Investigators say the woman escaped after a cat woke her as smoke filled her Greenville home.
APPLETON, Wis. — A 47-year-old Wisconsin man accused of setting fire to his estranged wife’s attached garage while she slept inside her Greenville home has been ordered to stand trial on attempted homicide, arson, stalking and related charges.
Nicholas Grundman is charged in Outagamie County after a March 19 fire at a home on Fawn Ridge Court. Prosecutors say the case began as a suspicious garage fire and grew into an attempted first-degree intentional homicide case after investigators reviewed the scene, interviewed Grundman’s wife and questioned him after his arrest. The woman was not injured, but police said her car and personal items belonging to her son were damaged.
The fire was reported just after midnight March 19, when the woman called 911 to report flames in the attached garage. She later told police she had been asleep when one of her cats started pawing at her face and woke her. “Within seconds, my house was full of smoke,” she told investigators. She said she was alone in the home and was able to escape with three cats and two dogs. After finding that the fire was in the garage, she used a fire extinguisher to put out the flames before the damage spread further into the home.
The early account gave investigators a narrow but urgent timeline. Firefighters and deputies were called to the Greenville residence, where officials said the fire was inside a garage connected to the living space. The home was occupied at the time, and the homeowner discovered the fire herself. The Village of Greenville Fire Department began the fire investigation, with help from the Outagamie County Sheriff’s Office and the Wisconsin Department of Justice Division of Criminal Investigation. Officials said suspicious circumstances led them to believe the fire was not accidental. They did not immediately announce all of the evidence that moved the case from a fire response to a criminal investigation.
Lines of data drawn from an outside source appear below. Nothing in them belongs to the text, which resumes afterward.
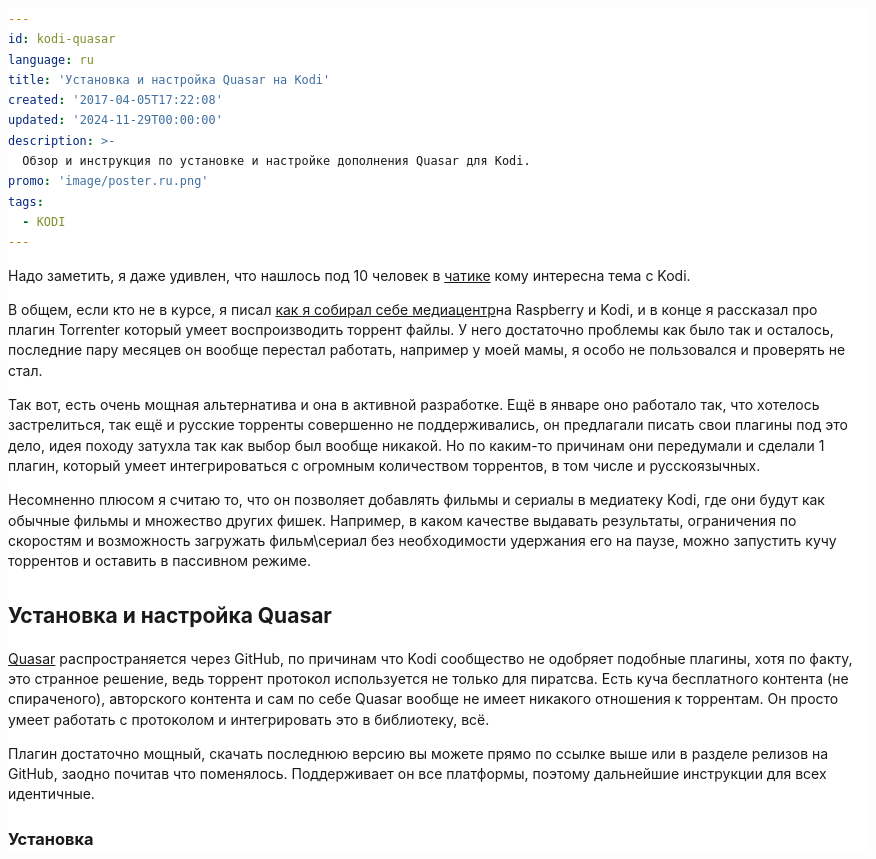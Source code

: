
 ```yaml
---
id: kodi-quasar
language: ru
title: 'Установка и настройка Quasar на Kodi'
created: '2017-04-05T17:22:08'
updated: '2024-11-29T00:00:00'
description: >-
  Обзор и инструкция по установке и настройке дополнения Quasar для Kodi.
promo: 'image/poster.ru.png'
tags:
  - KODI
---
```


Надо заметить, я даже удивлен, что нашлось под 10 человек
в [чатике](https://t.me/niklannet/136) кому интересна тема c Kodi.

В общем, если кто не в курсе, я писал
[как я собирал себе медиацентр][raspberry-pi-3-smart-tv]на Raspberry и Kodi, и в
конце я рассказал про плагин Torrenter который умеет воспроизводить торрент
файлы. У него достаточно проблемы как было так и осталось, последние пару
месяцев он вообще перестал работать, например у моей мамы, я особо не
пользовался и проверять не стал.

Так вот, есть очень мощная альтернатива и она в активной разработке. Ещё в
январе оно работало так, что хотелось застрелиться, так ещё и русские торренты
совершенно не поддерживались, он предлагали писать свои плагины под это дело,
идея походу затухла так как выбор был вообще никакой. Но по каким-то причинам
они передумали и сделали 1 плагин, который умеет интегрироваться с огромным
количеством торрентов, в том числе и русскоязычных.

Несомненно плюсом я считаю то, что он позволяет добавлять фильмы и сериалы в
медиатеку Kodi, где они будут как обычные фильмы и множество других фишек.
Например, в каком качестве выдавать результаты, ограничения по скоростям и
возможность загружать фильм\сериал без необходимости удержания его на паузе,
можно запустить кучу торрентов и оставить в пассивном режиме.

## Установка и настройка Quasar

[Quasar](http://quasar.surge.sh/) распространяется через GitHub, по причинам что
Kodi сообщество не одобряет подобные плагины, хотя по факту, это странное
решение, ведь торрент протокол используется не только для пиратсва. Есть куча
бесплатного контента (не спираченого), авторского контента и сам по себе Quasar
вообще не имеет никакого отношения к торрентам. Он просто умеет работать с
протоколом и интегрировать это в библиотеку, всё.

Плагин достаточно мощный, скачать последнюю версию вы можете прямо по ссылке
выше или в разделе релизов на GitHub, заодно почитав что поменялось.
Поддерживает он все платформы, поэтому дальнейшие инструкции для всех
идентичные.

### Установка


[raspberry-pi-3-smart-tv]: ../../../../2017/01/24/raspberry-pi-3-smart-tv/index.ru.md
According to the criminal complaint, the woman told police the couple had been married for about a year and a half before the relationship broke down. She filed for divorce in February. She also told investigators that alcohol use and employment problems had caused tension in the marriage. In January, after she came home and found Grundman intoxicated and newly unemployed, she told him to leave the house. She said she later paid for him to stay first at a hotel and then at an Airbnb, but by mid-March she no longer knew where he was staying.
Police said the contact between Grundman and his wife intensified before the fire. The complaint says she reported text messages and phone calls that came almost every 30 minutes through the night. On the day of the fire, she called him and told him to stop contacting her. Investigators said he made a threatening statement before hanging up. When police later asked whether she was afraid of him, she answered, “Absolutely.” Authorities said that account became part of the stalking charge and helped investigators place the fire within a broader pattern that followed the couple’s separation and divorce filing.
Investigators said they found signs of accelerant at the scene, along with a bottle of lighter fluid. Grundman was arrested March 31 at a construction site where police said he was working. Authorities said he had a backpack containing a loaded Ruger Security-9 handgun. His wife told police the gun had been taken from the home when he left. During questioning, Grundman first denied being at the house in a direct way, saying he was not “technically” there but had been “being stupid.” He told investigators he often drove past the home to see whether his wife had someone over.
Police said Grundman described March 18 as one of his “driving around days” and said he had been drinking heavily after he “fell off the wagon.” According to the complaint, his voice began to shake as questioning continued. He acknowledged that he still had access to the garage, then admitted he entered it the night of the fire. Investigators said he later described using gasoline from a red container in the garage, placing some near a refrigerator and more near a workbench. The complaint says he told police he lit the gasoline with a lighter. He denied that he meant to kill his wife.
Prosecutors charged Grundman with attempted first-degree intentional homicide, two counts of arson, stalking, three counts of criminal damage to property and carrying a concealed weapon. A court set his bond at $1 million cash after the charges were filed. At a preliminary hearing in April, an officer testified and Grundman was ordered to stand trial. His arraignment was scheduled for May 5 in Outagamie County Circuit Court. The case remains at the pretrial stage, and the charges are allegations unless prosecutors prove them in court.
The address listed in court records was the same Fawn Ridge Court home tied to the divorce proceedings, according to local reports. The criminal case now links several records: the divorce filing, the fire response, the fire investigation, the arrest and the later court hearing. Officials have not publicly identified the woman by name, and no report reviewed for this story says she suffered physical injuries. The complaint centers on the danger created by fire in an attached garage while the only person inside the house was asleep.
For investigators, the garage was central to the case because it connected the outside fire scene with the living space where the woman slept. The woman’s account described smoke moving quickly through the house. The complaint also cited property damage, including harm to her vehicle and belongings connected to her son. Authorities have not released a full damage total. They also have not said whether additional forensic testing of accelerants will be presented later in court, though police told Grundman during questioning that further testing could show whether an accelerant had been used.
The case stands now with Grundman ordered to answer the charges in circuit court. The next listed milestone was his May 5 arraignment, where the case was expected to move into the next phase of prosecution.
Author note: Last updated April 28, 2026.